[Assignment] Let the output be exactly the lines from the one containing "Information on installation" through the end of the records below, both included.

[Saved entries]
-- Opening Marker --

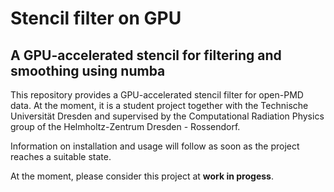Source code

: # Stencil filter on GPU
## A GPU-accelerated stencil for filtering and smoothing using numba

This repository provides a GPU-accelerated stencil filter for open-PMD data. 
At the moment, it is a student project together with the Technische Universität Dresden and 
supervised by the Computational Radiation Physics group of the Helmholtz-Zentrum Dresden - Rossendorf. 


Information on installation and usage will follow as soon as the project reaches a suitable state.


At the moment, please consider this project at **work in progess**.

-- Closing Marker --

[Task solution]
Information on installation and usage will follow as soon as the project reaches a suitable state.


At the moment, please consider this project at **work in progess**.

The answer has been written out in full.